Sunday, November 18, 2007

How not to get past the round circular file

“Remember Graves, the waste paper basket is always your best friend”

So said Robert Graves’s housemaster when he discovered Robert Graves was writing poetry. As I grow older I also think the waste paper basket is my best friend. (And I fantasise about sending Darzi down the Khazi…but maybe I shouldn’t.)

Dr Rant has an overdeveloped internal crap detector, and loves getting rid of crap in all its forms. He thinks the shredder is the greatest invention of the last 100 years. Anyway some crap arrived today and although it’s crap, it’s all grist to the ranter. Be assured this merely delayed its journey to the bin by a few seconds.
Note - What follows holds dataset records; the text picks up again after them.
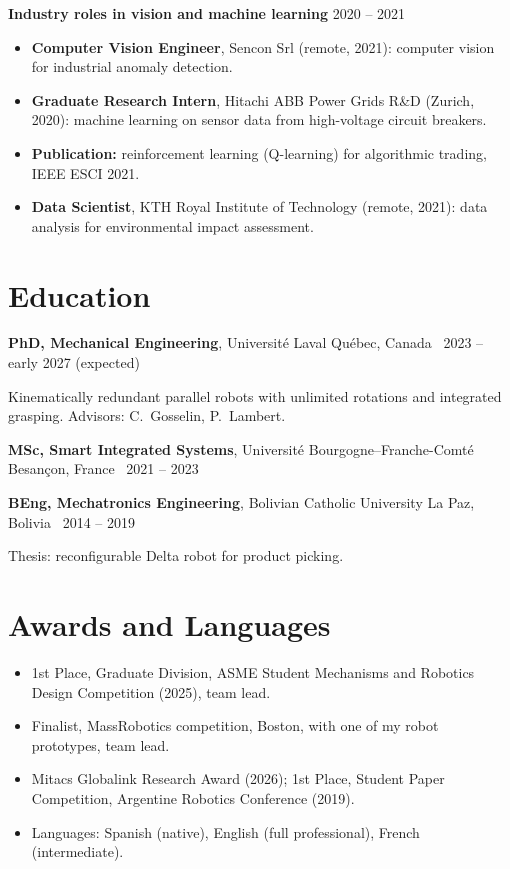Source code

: \documentclass[10pt,letterpaper]{article}
\begin{document}
\vspace{3pt}
\textbf{Industry roles in vision and machine learning} \hfill {\color{muted}2020 -- 2021}\par
\begin{itemize}
\item \textbf{Computer Vision Engineer}, Sencon Srl (remote, 2021): computer vision for industrial anomaly detection.
\item \textbf{Graduate Research Intern}, Hitachi ABB Power Grids R\&D (Zurich, 2020): machine learning on sensor data from high-voltage circuit breakers.
\item \textbf{Publication:} reinforcement learning (Q-learning) for algorithmic trading, IEEE ESCI 2021.
\item \textbf{Data Scientist}, KTH Royal Institute of Technology (remote, 2021): data analysis for environmental impact assessment.
\end{itemize}

\section{Education}
\textbf{PhD, Mechanical Engineering}, Universit\'e Laval \hfill {\color{muted}Qu\'ebec, Canada \textbar\ 2023 -- early 2027 (expected)}\par
{\small Kinematically redundant parallel robots with unlimited rotations and integrated grasping. Advisors: C.~Gosselin, P.~Lambert.}\par\vspace{2pt}
\textbf{MSc, Smart Integrated Systems}, Universit\'e Bourgogne--Franche-Comt\'e \hfill {\color{muted}Besan\c{c}on, France \textbar\ 2021 -- 2023}\par\vspace{2pt}
\textbf{BEng, Mechatronics Engineering}, Bolivian Catholic University \hfill {\color{muted}La Paz, Bolivia \textbar\ 2014 -- 2019}\par
{\small Thesis: reconfigurable Delta robot for product picking.}

\section{Awards and Languages}
\begin{itemize}
\item 1st Place, Graduate Division, ASME Student Mechanisms and Robotics Design Competition (2025), team lead.
\item Finalist, MassRobotics competition, Boston, with one of my robot prototypes, team lead.
\item Mitacs Globalink Research Award (2026); 1st Place, Student Paper Competition, Argentine Robotics Conference (2019).
\item Languages: Spanish (native), English (full professional), French (intermediate).
\end{itemize}
\end{document}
The crap this time was a silly survey from some academic centre of excellence (click on survey to enlarge). It had everything about it guaranteed to get a busy GP offside and wanting to throw it with force into the bin. It wasn’t actually the subject of the survey that was the problem- that was valid enough. It was the phrasing of the intro letter that annoyed me.

Academics amaze me. They seem to have no idea about how little we care for their pet projects, their current theories. Nor do they quite realise how dissociated they are from reality of NHS general practice. So when they write assuming that their projects matter to me they assume rather too much.

It was a very busy day at the Ranting House. I did not have a spare ten minutes, and even if I did I was not going to use it on this survey. It has everything in its approach that actually illustrates lack of understanding and indeed a lack of politeness to busy people.

“You are being invited” as I am several times a week by too many people. It doesn’t make me feel special.

“We realise that answering this survey will take some time (10 minutes)” I may or may not be willing to give this. Time management is about priorities, not minutes, and this wasn’t about to become my priority because...

“However it is vital” Oh no, it isn’t. At least not to me it’s not. It might be to someone, but it’s probably only to some academic who wants to get his papers published.

“in a peer reviewed medical journal” I do hope I get to review this one! Dr Rant regularly peer reviews papers for various journals. I’ll pay close attention to the response rate. And Carey Cardigan is not really representative of his profession.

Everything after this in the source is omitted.